No transfer of the property by the vendor destroys the lien. The principle upon which it is sustained is that of an implied trust, as where the vendor delivers possession of an estate, without receiving the purchase money (Sugden on Vendors and Purchasers, chap. 19, §§ 1 and 2, pp. 670 and 671, 14 Eng. ed.)
None of the authorities recognize the right to the lien where the vendor has not parted with the possession, or received part payment of the purchase money (4 Kent’s Com. sec. 58, p. 169; Burgess v. Wheate, 1 Eden, 211 ; Mackreth v. Symmons, 15 *465Ves. 329, 337; Garson v. Green, 1 John. Ch. 308; Hughes v. Kearny, 1 Sch. & Lef. 132; Champion v. Brown, 6 John. Ch. 402; Bayley v.
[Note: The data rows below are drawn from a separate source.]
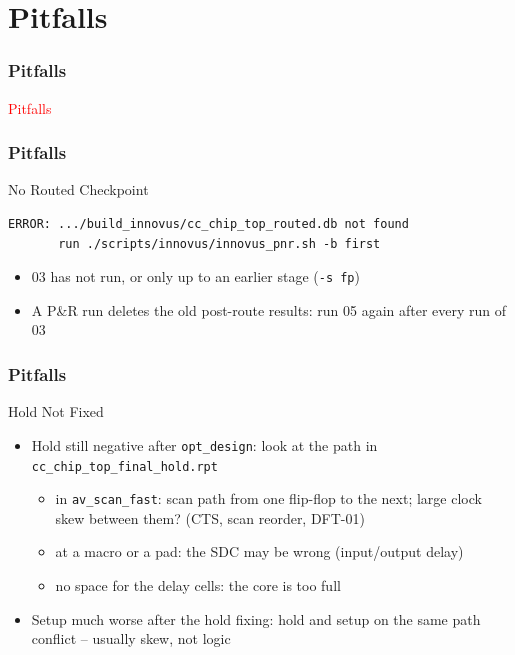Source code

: \documentclass{beamer}
\newcommand{\astitle}{nix}
\newcommand{\assubtitle}{nix}
\newcommand{\cmd}[1]{\texttt{#1}}
\begin{document}
\section{Pitfalls}
\renewcommand{\astitle}{Pitfalls}
\begin{frame}
\frametitle{\astitle}
\textcolor{red}{Pitfalls}
\end{frame}

\renewcommand{\assubtitle}{No Routed Checkpoint}
\begin{frame}[fragile]
\frametitle{\astitle}
\begin{block}{\assubtitle}
\begin{lstlisting}
ERROR: .../build_innovus/cc_chip_top_routed.db not found
       run ./scripts/innovus/innovus_pnr.sh -b first
\end{lstlisting}
  \begin{itemize}
    \item 03 has not run, or only up to an earlier stage (\cmd{-s fp})
    \item A P\&R run deletes the old post-route results: run 05 again
      after every run of 03
  \end{itemize}
\end{block}
\end{frame}

\renewcommand{\assubtitle}{Hold Not Fixed}
\begin{frame}
\frametitle{\astitle}
\begin{block}{\assubtitle}
  \begin{itemize}
    \item Hold still negative after \cmd{opt\_design}: look at the path in
      \cmd{cc\_chip\_top\_final\_hold.rpt}
    \begin{itemize}
      \item in \cmd{av\_scan\_fast}: scan path from one flip-flop to the
        next; large clock skew between them? (CTS, scan reorder, DFT-01)
      \item at a macro or a pad: the SDC may be wrong (input/output delay)
      \item no space for the delay cells: the core is too full
    \end{itemize}
    \item Setup much worse after the hold fixing: hold and setup on the
      same path conflict -- usually skew, not logic
  \end{itemize}
\end{block}
\end{frame}
\end{document}
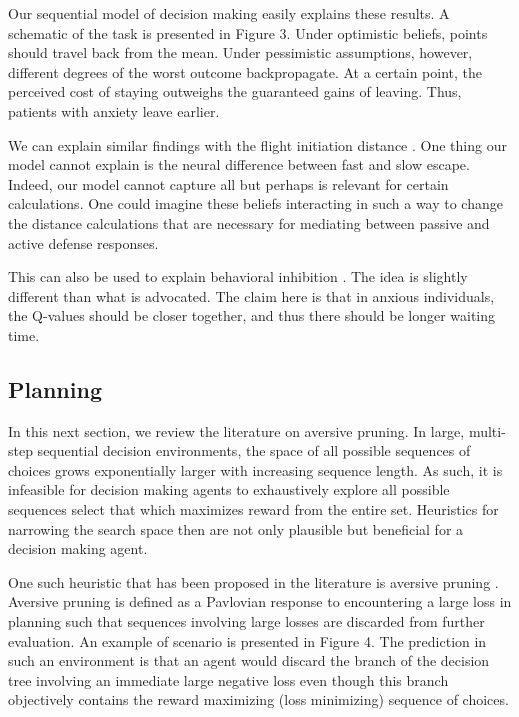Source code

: \documentclass[11pt]{article} %
\begin{document}
Our sequential model of decision making easily explains these results. A schematic
of the task is presented in Figure 3. Under optimistic beliefs, points should
travel back from the mean. Under pessimistic assumptions, however, different
degrees of the worst outcome backpropagate. At a certain point, the perceived cost
of staying outweighs the guaranteed gains of leaving. Thus, patients with anxiety
leave earlier.

We can explain similar findings with the flight initiation distance \citep{Mobbs2018,
Mobbs2019}. One thing our model cannot explain is the neural difference between
fast and slow escape. Indeed, our model cannot capture all but perhaps is relevant
for certain calculations. One could imagine these beliefs interacting in such a
way to change the distance calculations that are necessary for mediating between
passive and active defense responses.

This can also be used to explain behavioral inhibition \citep{bach2015, khemka2017}.
The idea is slightly different than what is advocated. The claim here is that
in anxious individuals, the Q-values should be closer together, and thus there
should be longer waiting time.

\subsection{Planning}

In this next section, we review the literature on aversive pruning. In large,
multi-step sequential decision environments, the space of all possible sequences
of choices grows exponentially larger with increasing sequence length. As such,
it is infeasible for decision making agents to exhaustively explore all possible
sequences select that which maximizes reward from the entire set. Heuristics for
narrowing the search space then are not only plausible but beneficial for a
decision making agent.

One such heuristic that has been proposed in the literature is aversive pruning
\citep{Huys2012}. Aversive pruning is defined as a Pavlovian response to encountering
a large loss in planning such that sequences involving large losses are discarded
from further evaluation. An example of scenario is presented in Figure 4. The prediction
in such an environment is that an agent would discard the branch of the decision
tree involving an immediate large negative loss even though this branch objectively
contains the reward maximizing (loss minimizing) sequence of choices.
\end{document}
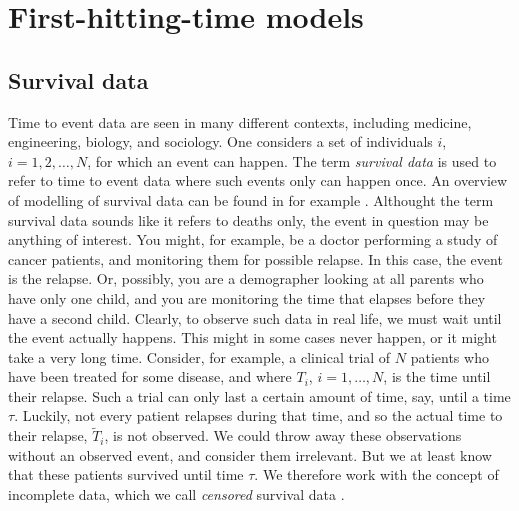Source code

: \chapter{First-hitting-time models}

\section{Survival data}
Time to event data are seen in many different contexts, including medicine, engineering, biology, and sociology.
One considers a set of individuals $i$, $i=1,2,\ldots,N$, for which an event can happen.
The term \textit{survival data} is used to refer to time to event data where such events only can happen once.
An overview of modelling of survival data can be found in for example \citet{ABG}.
Althought the term survival data sounds like it refers to deaths only, the event in question may be anything of interest.
You might, for example, be a doctor performing a study of cancer patients, and monitoring them for possible relapse.
In this case, the event is the relapse.
Or, possibly, you are a demographer looking at all parents who have only one child, and you are monitoring the time that elapses before they have a second child.
Clearly, to observe such data in real life, we must wait until the event actually happens.
This might in some cases never happen, or it might take a very long time.
Consider, for example, a clinical trial of $N$ patients who have been treated for some disease, and where $T_i$, $i=1,\ldots,N$, is the time until their relapse.
Such a trial can only last a certain amount of time, say, until a time $\tau$.
Luckily, not every patient relapses during that time, and so the actual time to their relapse, $\tilde{T}_i$, is not observed.
We could throw away these observations without an observed event, and consider them irrelevant.
But we at least know that these patients survived until time $\tau$.
We therefore work with the concept of incomplete data, which we call \textit{censored} survival data \citep{ABG}.

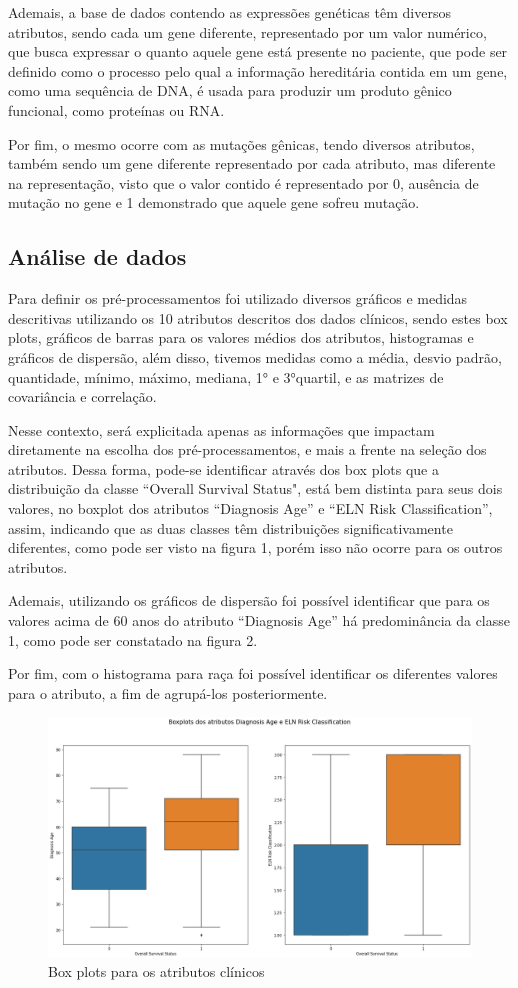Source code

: \documentclass[10pt, conference, compsocconf]{IEEEtran}
\begin{document}
Ademais, a base de dados contendo as expressões genéticas têm diversos atributos, sendo cada um gene diferente, representado por um valor numérico, que busca expressar o quanto aquele gene está presente no paciente, que pode ser definido como o processo pelo qual a informação hereditária contida em um gene, como uma sequência de DNA, é usada para produzir um produto gênico funcional, como proteínas ou RNA.

Por fim, o mesmo ocorre com as mutações gênicas, tendo diversos atributos, também sendo um gene diferente representado por cada atributo, mas diferente na representação, visto que o valor contido é representado por 0, ausência de mutação no gene e 1 demonstrado que aquele gene sofreu mutação.

\subsection{Análise de dados}
Para definir os pré-processamentos foi utilizado diversos gráficos e medidas descritivas utilizando os 10 atributos descritos dos dados clínicos, sendo estes box plots, gráficos de barras para os valores médios dos atributos, histogramas e gráficos de dispersão, além disso, tivemos medidas como a média, desvio padrão, quantidade, mínimo, máximo, mediana, 1° e 3°quartil, e as matrizes de covariância e correlação.

Nesse contexto, será explicitada apenas as informações que impactam diretamente na escolha dos pré-processamentos, e mais a frente na seleção dos atributos. Dessa forma, pode-se identificar através dos box plots que a distribuição da classe “Overall Survival Status", está bem distinta para seus dois valores, no boxplot dos atributos “Diagnosis Age” e “ELN Risk Classification”, assim, indicando que as duas classes têm distribuições significativamente diferentes, como pode ser visto na figura 1, porém isso não ocorre para os outros atributos.

Ademais, utilizando os gráficos de dispersão foi possível identificar que para os valores acima de 60 anos do atributo “Diagnosis Age” há predominância da classe 1, como pode ser constatado na figura 2.

Por fim, com o histograma para raça foi possível identificar os diferentes valores para o atributo, a fim de agrupá-los posteriormente.

\begin{figure}
  \centering
  \includegraphics[width=.40\textwidth]{boxplots.png}
  \caption{Box plots para os atributos clínicos}
\label{fig:short}
\end{figure}
\end{document}
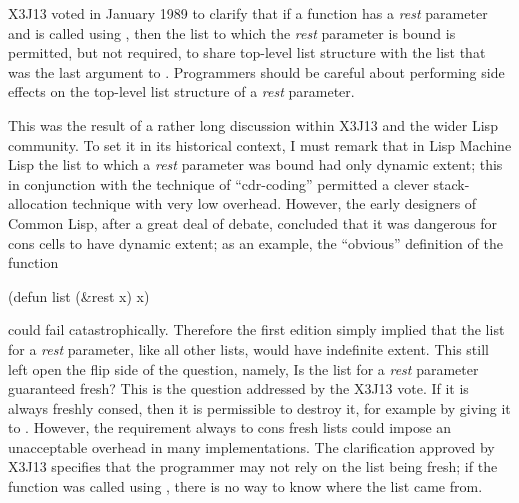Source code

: \begin{new}
X3J13 voted in January 1989
to clarify that if a function has a {\it rest} parameter
and is called using , then the list to which the
{\it rest} parameter is bound is permitted, but not required,
to share top-level list structure with the list that was the last
argument to .  Programmers should be careful about performing
side effects on the top-level list structure of a {\it rest} parameter.

This was the result of a rather long discussion within X3J13 and the
wider Lisp community.  To set it in its historical context, I must remark
that in Lisp Machine Lisp the list to which a {\it rest} parameter was
bound had only dynamic extent; this in conjunction with the
technique of ``cdr-coding'' permitted a clever stack-allocation technique
with very low overhead.  However, the early designers of
Common Lisp, after a great deal of debate, concluded that it was dangerous
for cons cells to have dynamic extent; as an example, the ``obvious''
definition of the function 
\begin{lisp}
(defun list (\&rest x) x)
\end{lisp}
could fail catastrophically.  Therefore the first edition simply implied
that the list for a {\it rest} parameter, like all other lists, would
have indefinite extent.  This still left open the flip side of the
question, namely, Is the list for a {\it rest} parameter guaranteed fresh?
This is the question addressed by the X3J13 vote.
If it is always freshly consed, then it is permissible to destroy it,
for example by giving it to .  However, the requirement always
to cons fresh lists could impose an unacceptable overhead in many implementations.
The clarification approved by X3J13 specifies that the programmer may
not rely on the list being fresh; if the function was called using ,
there is no way to know where the list came from.
\end{new}

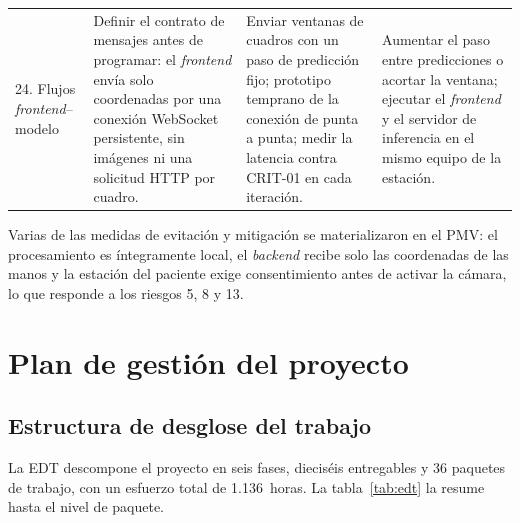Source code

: {\begin{longtable}{@{}p{1.5cm}p{3.5cm}p{5.0cm}p{4.9cm}@{}}
24. Flujos \emph{frontend}--modelo & Definir el contrato de mensajes antes de programar: el \emph{frontend} envía solo coordenadas por una conexión WebSocket persistente, sin imágenes ni una solicitud HTTP por cuadro. & Enviar ventanas de cuadros con un paso de predicción fijo; prototipo temprano de la conexión de punta a punta; medir la latencia contra CRIT-01 en cada iteración. & Aumentar el paso entre predicciones o acortar la ventana; ejecutar el \emph{frontend} y el servidor de inferencia en el mismo equipo de la estación. \\
\end{longtable}
}

Varias de las medidas de evitación y mitigación se materializaron en el PMV: el procesamiento es íntegramente local, el \emph{backend} recibe solo las coordenadas de las manos y la estación del paciente exige consentimiento antes de activar la cámara, lo que responde a los riesgos 5, 8 y 13.

\section{Plan de gestión del proyecto}

\subsection{Estructura de desglose del trabajo}

La EDT descompone el proyecto en seis fases, dieciséis entregables y 36 paquetes de trabajo, con un esfuerzo total de 1.136~horas. La tabla~\ref{tab:edt} la resume hasta el nivel de paquete.

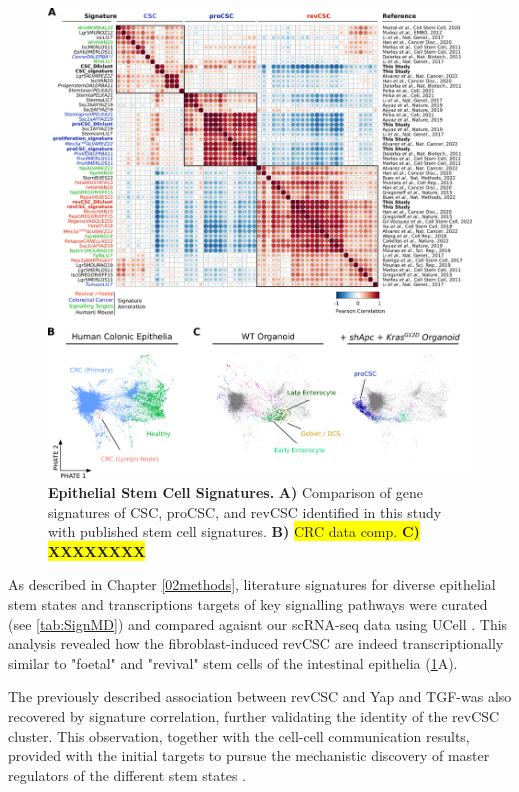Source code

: \begin{figure}
    \centering
    \includegraphics{04seq/figs/4SEQ_StemSign.png}
    \caption{\textbf{Epithelial Stem Cell Signatures.} \textbf{A)} Comparison of gene signatures of CSC, proCSC, and revCSC identified in this study with published stem cell signatures. \textbf{B)} \colorbox{yellow}{CRC data comp. \textbf{C) XXXXXXXX }}}
    \label{fig:4sign}
\end{figure}

As described in Chapter \ref{02methods}, literature signatures for diverse epithelial stem states and transcriptions targets of key signalling pathways were curated (see \ref{tab:SignMD}) and compared agaisnt our scRNA-seq data using UCell \cite{andreatta_ucell_2021}. This analysis revealed how the fibroblast-induced revCSC are indeed transcriptionally similar to "foetal" \cite{mustata_identification_2013, yui_yaptaz-dependent_2018} and "revival" stem cells \cite{ayyaz_single-cell_2019} of the intestinal epithelia (\ref{fig:4sign}A). 

The previously described association between revCSC and Yap and TGF-\textbeta\hspace{0.1cm}was also recovered by signature correlation, further validating the identity of the revCSC cluster. This observation, together with the cell-cell communication results, provided with the initial targets to pursue the mechanistic discovery of master regulators of the different stem states \cite{cardoso_rodriguez_single-cell_2023}.

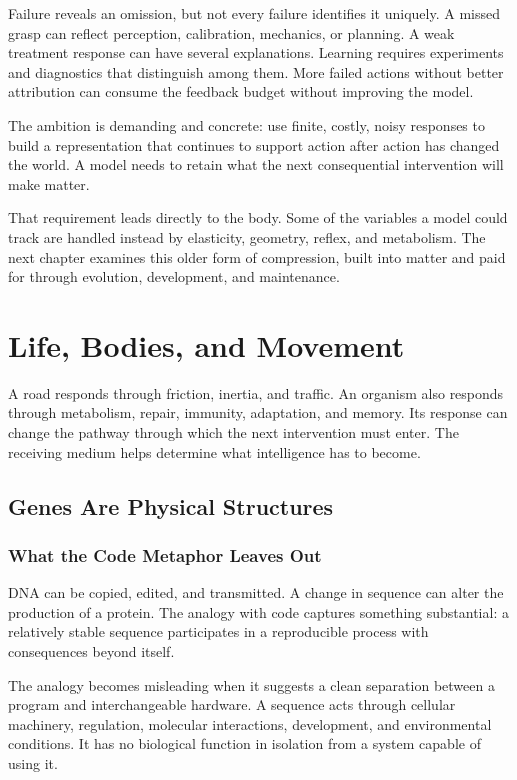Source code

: \documentclass[11pt,openany]{book}
\begin{document}
Failure reveals an omission, but not every failure identifies it uniquely. A missed grasp can reflect perception, calibration, mechanics, or planning. A weak treatment response can have several explanations. Learning requires experiments and diagnostics that distinguish among them. More failed actions without better attribution can consume the feedback budget without improving the model.

The ambition is demanding and concrete: use finite, costly, noisy responses to build a representation that continues to support action after action has changed the world. A model needs to retain what the next consequential intervention will make matter.

That requirement leads directly to the body. Some of the variables a model could track are handled instead by elasticity, geometry, reflex, and metabolism. The next chapter examines this older form of compression, built into matter and paid for through evolution, development, and maintenance.

\chapter{Life, Bodies, and Movement}

A road responds through friction, inertia, and traffic. An organism also responds through metabolism, repair, immunity, adaptation, and memory. Its response can change the pathway through which the next intervention must enter. The receiving medium helps determine what intelligence has to become.

\section{Genes Are Physical Structures}

\subsection{What the Code Metaphor Leaves Out}

DNA can be copied, edited, and transmitted. A change in sequence can alter the production of a protein. The analogy with code captures something substantial: a relatively stable sequence participates in a reproducible process with consequences beyond itself.

The analogy becomes misleading when it suggests a clean separation between a program and interchangeable hardware. A sequence acts through cellular machinery, regulation, molecular interactions, development, and environmental conditions. It has no biological function in isolation from a system capable of using it.
\end{document}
Greenleaf, 7 Wheat. 40; Daniels v. Davidson, 16 Ves. 249; Austen v. Halsey, 6 Ves. 483 ; McLean v. McLellan, 10 Peters, 625, 640; Ludlow v. Grayall, 11 Price, 58; Finch, v. Earl Winchelsea, 1 Peere Wms. Ch. 278; Smith v. Hubbard, 2 Dick. 730; Fish v. Howland, 1 Paige, 20 ; Warner v. Van Alstyne, 3 Paige, 513; Shirley v. Congress Sugar Ref'ry, 2 Edw. Ch. 505; Bradley v. Bosley, 1 Barb. Ch. 125 ; Clark v. Hall, 7 Paige, 382).
That the vendor has surrendered possession of the premises, either by deed, or under contract of sale, or upon part payment of the purchase money, cannot affect his right to the lien, which rests upon the equitable principle, “ that a person who has gotten the estate of another, ought not in conscience,, as between them, to be allowed to keep it, and not to pay the full consideration money ” (2 Story’s Eq. Juris. §§ 1219).
In Burgess v. Wheats (supra), the Master of the Bolls, in discussing the doctrine of equitable liens, says, “ as to the vendor’s keeping both the estate and the money, it is analogous to what equity does in another case, as when a conveyance is made prematurely before the money is paid, the money is considered a lien on that estate in the hands of the vendee. So, where the money was paid prematurely, the money would be considered as a lien on the estate in the hands of the vendor.”
It would thus appear that the plaintiffs, who are still in full possession of their property (and to which defendant cannot now, on account of his default, make any claim), have not a lien thereon for the purchase money. They have parted with nothing and received nothing; and their only remedy, under the circumstances of the case, is an action at law for damages for a breach of the contract.
If the conclusion at which I have previously arrived be correct, that the contract in question is an entirety, and the1 covenants thereof mutual and dependent, this action must fail. The plaintiffs not being entitled to a specific performance of the contract, cannot maintain their lien for the purchase money, *466especially while in actual possession of the property itself, and without having received any payment thereon. The same objection necessarily applies to the proposition that the decree be modified and made a judgment for the amount of the purchase money.
I think the decree should be reversed, and the complaint dismissed without costs.
Present, Daly, Ch. J., Lakrbitoke, and J. F. Dalt, JJ.